Sir Patrick Vallance
Getty
I think it's more likely that there will be transmission in pubs and other areas where people are aggregating, watching it than in the actual stadium itself
Sir Patrick Vallance
UK's chief scientific adviser

Sir Patrick Vallance, the UK's chief scientific adviser, told the BBC Radio Four's Today programme that mass gatherings have some impact but people were more likely to get infected by close family members, friends or contacts.

"It's eye-catching to say stop those [big events] it's not actually a big impact on the transmission, not to say that we won't do at some point, but it's not the most important thing to get in place first," he said.

Asked about the match in Cardiff, Sir Patrick said: "I think it's more likely that they'll be transmission in pubs and other areas where people are aggregating, watching it than in the actual stadium itself."

Image caption Latest map showing positive tests across Wales

Meanwhile, PHW reported 13 new cases, taking the total to 38, including first cases in Anglesey and Flintshire.

Where are the latest cases?

  • Four more in Caerphilly county
  • Two in Swansea
  • A first positive test in both Anglesey and Flintshire
  • One each in Cardiff, Carmarthenshire, Monmouthshire, Newport and Powys

A total of 945 people have now been tested.

"All patients are being managed in clinically appropriate settings based on the assessment of a specialist infectious disease consultant," said Dr Robin Howe, PHW incident director.

People with symptoms of a new cough or fever are being asked to self-isolate for seven days as part of an escalated response to the coronavirus.

The advice came into effect on Friday as Wales moves to a delay phase, beyond the original contain phase.

Wales' chief medical officer Dr Frank Atherton said the challenge was to prepare for a significant number of cases in the coming months.
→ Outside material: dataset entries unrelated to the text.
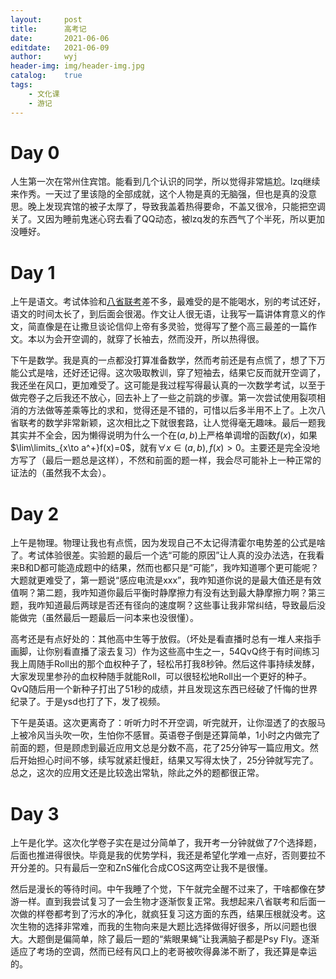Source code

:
 ```yaml
---
layout:		post
title:		高考记
date:		2021-06-06
editdate:	2021-06-09
author:		wyj
header-img:	img/header-img.jpg
catalog:	true
tags:
    - 文化课
    - 游记
---
```


# Day 0

人生第一次在常州住宾馆。能看到几个认识的同学，所以觉得非常尴尬。lzq继续来作秀。一天过了里该隐的全部成就，这个人物是真的无脑强，但也是真的没意思。晚上发现宾馆的被子太厚了，导致我盖着热得要命，不盖又很冷，只能把空调关了。又因为睡前鬼迷心窍去看了QQ动态，被lzq发的东西气了个半死，所以更加没睡好。

# Day 1

上午是语文。考试体验和[八省联考](/2021/01/23/%E5%85%AB%E7%9C%81%E8%81%94%E8%80%83%E8%AE%B0/)差不多，最难受的是不能喝水，别的考试还好，语文的时间太长了，到后面会很渴。作文让人很无语，让我写一篇讲体育意义的作文，简直像是在让撒旦谈论信仰上帝有多灵验，觉得写了整个高三最差的一篇作文。本以为会开空调的，就穿了长袖去，然而没开，所以热得很。

下午是数学。我是真的一点都没打算准备数学，然而考前还是有点慌了，想了下万能公式是啥，还好还记得。这次吸取教训，穿了短袖去，结果它反而就开空调了，我还坐在风口，更加难受了。这可能是我过程写得最认真的一次数学考试，以至于做完卷子之后我还不放心，回去补上了一些之前跳的步骤。第一次尝试使用裂项相消的方法做等差乘等比的求和，觉得还是不错的，可惜以后多半用不上了。上次八省联考的数学非常新颖，这次相比之下就很套路，让人觉得毫无趣味。最后一题我其实并不全会，因为懒得说明为什么一个在$(a,b)$上严格单调增的函数$f(x)$，如果$\lim\limits_{x\to a^+}f(x)=0$，就有$\forall x\in (a,b),f(x)>0$。主要还是完全没地方写了（最后一题总是这样），不然和前面的题一样，我会尽可能补上一种正常的证法的（虽然我不太会）。

# Day 2

上午是物理。物理让我也有点慌，因为发现自己不太记得清霍尔电势差的公式是啥了。考试体验很差。实验题的最后一个选“可能的原因”让人真的没办法选，在我看来B和D都可能造成题中的结果，然而也都只是“可能”，我咋知道哪个更可能呢？大题就更难受了，第一题说“感应电流是xxx”，我咋知道你说的是最大值还是有效值啊？第二题，我咋知道你最后平衡时静摩擦力有没有达到最大静摩擦力啊？第三题，我咋知道最后两球是否还有径向的速度啊？这些事让我非常纠结，导致最后没能做完（虽然最后一题最后一问本来也没很懂）。

高考还是有点好处的：其他高中生等于放假。（坏处是看直播时总有一堆人来指手画脚，让你别看直播了滚去复习）作为这些高中生之一，54QvQ终于有时间练习我上周随手Roll出的那个血权种子了，轻松吊打我8秒钟。然后这件事持续发酵，大家发现里参孙的血权种随手就能Roll，可以很轻松地Roll出一个更好的种子。QvQ随后用一个新种子打出了51秒的成绩，并且发现这东西已经破了忏悔的世界纪录了。于是ysd也打了下，发了视频。

下午是英语。这次更离奇了：听听力时不开空调，听完就开，让你湿透了的衣服马上被冷风当头吹一吹，生怕你不感冒。英语卷子倒是还算简单，1小时之内做完了前面的题，但是顾虑到最近应用文总是分数不高，花了25分钟写一篇应用文。然后开始担心时间不够，续写就紧赶慢赶，结果又写得太快了，25分钟就写完了。总之，这次的应用文还是比较逸出常轨，除此之外的题都很正常。

# Day 3

上午是化学。这次化学卷子实在是过分简单了，我开考一分钟就做了7个选择题，后面也推进得很快。毕竟是我的优势学科，我还是希望化学难一点好，否则要拉不开分差的。只有最后一空和$\textrm{ZnS}$催化合成$\textrm{COS}$这两空让我不是很懂。

然后是漫长的等待时间。中午我睡了个觉，下午就完全醒不过来了，干啥都像在梦游一样。直到我尝试复习了一会生物才逐渐恢复正常。我想起来八省联考和后面一次做的样卷都考到了污水的净化，就疯狂复习这方面的东西，结果压根就没考。这次生物的选择非常难，而我的生物向来是大题比选择做得好很多，所以问题也很大。大题倒是偏简单，除了最后一题的“紫眼果蝇”让我满脑子都是Psy Fly。逐渐适应了考场的空调，然而已经有风口上的老哥被吹得鼻涕不断了，我还算是幸运的。

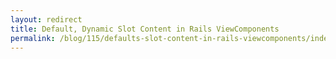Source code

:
 ```yaml
---
layout: redirect
title: Default, Dynamic Slot Content in Rails ViewComponents
permalink: /blog/115/defaults-slot-content-in-rails-viewcomponents/index/
---
```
A Welsh Government spokesman said: "Our NHS is working hard to treat those people who have been confirmed with coronavirus while also dealing with the normal routine and emergency healthcare needs of the Welsh population. Staff are doing a fantastic job and we thank them for their hard work.

"At the moment, the NHS is continuing to provide planned and emergency care but as more people are diagnosed with coronavirus and demand for hospital treatment increases, we will need to consider reducing planned activity, including outpatient appointments. We will make sure everyone affected is informed."

More than 125,000 people have been diagnosed with Covid-19 in 118 countries around the world, according to the World Health Organization.